[Collected data]

•••

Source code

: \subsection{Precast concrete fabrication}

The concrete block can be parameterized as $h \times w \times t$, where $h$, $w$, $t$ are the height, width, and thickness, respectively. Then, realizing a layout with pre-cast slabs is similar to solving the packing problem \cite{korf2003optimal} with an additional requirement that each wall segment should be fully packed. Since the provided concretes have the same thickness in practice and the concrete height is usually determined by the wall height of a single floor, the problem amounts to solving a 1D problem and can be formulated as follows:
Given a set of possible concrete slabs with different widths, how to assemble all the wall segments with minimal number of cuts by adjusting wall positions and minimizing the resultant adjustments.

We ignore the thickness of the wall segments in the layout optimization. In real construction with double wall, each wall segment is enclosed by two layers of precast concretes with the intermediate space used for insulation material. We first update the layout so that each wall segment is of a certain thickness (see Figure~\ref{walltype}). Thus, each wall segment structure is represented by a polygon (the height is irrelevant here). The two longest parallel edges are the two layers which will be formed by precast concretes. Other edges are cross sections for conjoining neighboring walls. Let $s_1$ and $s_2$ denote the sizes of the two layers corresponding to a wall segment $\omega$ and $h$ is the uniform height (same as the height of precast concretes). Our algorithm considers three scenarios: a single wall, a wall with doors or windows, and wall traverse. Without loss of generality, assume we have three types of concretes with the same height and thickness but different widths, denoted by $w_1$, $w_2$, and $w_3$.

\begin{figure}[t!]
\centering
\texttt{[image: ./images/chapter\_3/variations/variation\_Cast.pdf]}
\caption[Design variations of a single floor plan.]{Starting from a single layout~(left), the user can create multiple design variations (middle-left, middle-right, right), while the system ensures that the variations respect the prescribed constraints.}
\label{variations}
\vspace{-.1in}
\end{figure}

•••

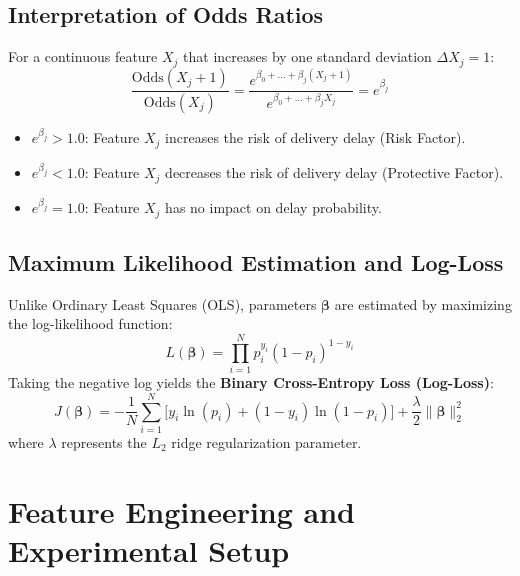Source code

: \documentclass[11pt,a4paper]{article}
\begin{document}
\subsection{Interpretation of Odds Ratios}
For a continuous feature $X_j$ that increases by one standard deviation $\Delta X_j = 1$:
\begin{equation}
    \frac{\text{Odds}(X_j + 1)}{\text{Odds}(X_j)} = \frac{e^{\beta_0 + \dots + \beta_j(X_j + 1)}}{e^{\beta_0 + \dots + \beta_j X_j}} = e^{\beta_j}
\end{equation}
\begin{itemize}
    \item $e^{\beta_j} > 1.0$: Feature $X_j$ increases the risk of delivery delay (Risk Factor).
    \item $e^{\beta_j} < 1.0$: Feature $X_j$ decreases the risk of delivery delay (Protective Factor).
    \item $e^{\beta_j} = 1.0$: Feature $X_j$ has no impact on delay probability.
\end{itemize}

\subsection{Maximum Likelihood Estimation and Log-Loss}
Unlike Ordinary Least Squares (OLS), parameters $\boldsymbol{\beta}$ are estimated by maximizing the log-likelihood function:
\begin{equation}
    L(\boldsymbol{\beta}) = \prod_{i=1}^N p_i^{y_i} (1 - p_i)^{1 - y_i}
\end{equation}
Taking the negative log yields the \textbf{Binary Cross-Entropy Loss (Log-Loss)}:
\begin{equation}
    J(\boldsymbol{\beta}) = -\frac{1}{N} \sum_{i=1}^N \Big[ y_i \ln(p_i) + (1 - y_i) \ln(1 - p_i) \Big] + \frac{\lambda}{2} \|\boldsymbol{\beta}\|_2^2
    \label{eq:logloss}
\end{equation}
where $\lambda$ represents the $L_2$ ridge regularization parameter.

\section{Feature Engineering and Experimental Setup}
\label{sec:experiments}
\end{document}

•••

[ACTION ITEM] Go through the entries and report every line with the string "risk".

[OUTPUT BELOW]
    \item $e^{\beta_j} > 1.0$: Feature $X_j$ increases the risk of delivery delay (Risk Factor).
    \item $e^{\beta_j} < 1.0$: Feature $X_j$ decreases the risk of delivery delay (Protective Factor).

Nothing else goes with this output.